Anoushiravan R
Anoushiravan R

Reputation: 21918

predicate function in map

I have been studying purrr family functions recently and while I was reading the documentation of map_if I came across an alternative definition form for .p argument aka. predicate function that I could not understand. It say:

"Alternatively, if the elements of .x are themselves lists of objects, a string indicating the name of a logical element in the inner lists"

I was wondering if someone could tell me what it means and how I can go about using it while I deal with a list whose elements are also lists.

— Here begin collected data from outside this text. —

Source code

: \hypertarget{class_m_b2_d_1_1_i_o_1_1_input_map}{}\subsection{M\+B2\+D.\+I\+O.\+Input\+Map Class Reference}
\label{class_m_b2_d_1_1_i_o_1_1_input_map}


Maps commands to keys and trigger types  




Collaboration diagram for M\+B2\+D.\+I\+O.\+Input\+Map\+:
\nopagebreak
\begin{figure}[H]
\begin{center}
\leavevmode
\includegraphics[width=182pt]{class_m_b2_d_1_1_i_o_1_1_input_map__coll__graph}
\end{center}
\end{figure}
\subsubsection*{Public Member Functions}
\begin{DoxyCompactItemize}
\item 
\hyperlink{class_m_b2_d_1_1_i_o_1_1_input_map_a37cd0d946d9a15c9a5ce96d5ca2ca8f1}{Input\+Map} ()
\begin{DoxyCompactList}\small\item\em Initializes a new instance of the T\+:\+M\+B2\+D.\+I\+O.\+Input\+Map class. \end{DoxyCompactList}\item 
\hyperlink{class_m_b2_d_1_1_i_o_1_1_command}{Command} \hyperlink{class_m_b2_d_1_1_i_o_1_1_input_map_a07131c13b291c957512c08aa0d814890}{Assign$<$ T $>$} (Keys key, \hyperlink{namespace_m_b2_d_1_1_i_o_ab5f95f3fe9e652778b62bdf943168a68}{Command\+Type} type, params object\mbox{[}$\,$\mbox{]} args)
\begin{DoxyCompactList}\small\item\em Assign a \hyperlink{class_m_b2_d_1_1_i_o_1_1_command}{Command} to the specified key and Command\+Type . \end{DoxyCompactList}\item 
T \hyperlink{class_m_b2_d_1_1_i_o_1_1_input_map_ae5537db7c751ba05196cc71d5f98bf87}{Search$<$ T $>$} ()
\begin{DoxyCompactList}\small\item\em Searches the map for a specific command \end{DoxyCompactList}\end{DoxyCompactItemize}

Something like this:

x <- list(a = list(foo = 1:2, bar = 3:4), b = list(baz = 5:6))

A simple example would be much appreciated as I've done some research and could not find any indication of it.

Thank you very much in advance.

Upvotes: 1

Views: 417

Answers (2)

c-petersen
c-petersen

Reputation: 46

It seems to refer to an inner variable name with a TRUE/FALSE value. Here is the basic example I created to test it.

Create a list where the inner list has boolean values for one variable:

A <- list(foo=list(x=1, y=TRUE), bar=list(x=2, y=FALSE))

Reference the boolean variable (y) as the .p predicate by passing a string with the variable name:

map_if(A, "y", as.character)

$foo
[1] "1"    "TRUE"

$bar
$bar$x
[1] 2

$bar$y
[1] FALSE

So, it only modified the foo variable since y was TRUE and bar wasn't altered since y was FALSE.

Upvotes: 1

AnilGoyal
AnilGoyal

Reputation: 26218

Though I am not fully sure what actually you want to understand, but taking the case of list of lists, we need to consider that here only map_if is available and pmap_if is not available. Let's take another list of lists than you have suggested.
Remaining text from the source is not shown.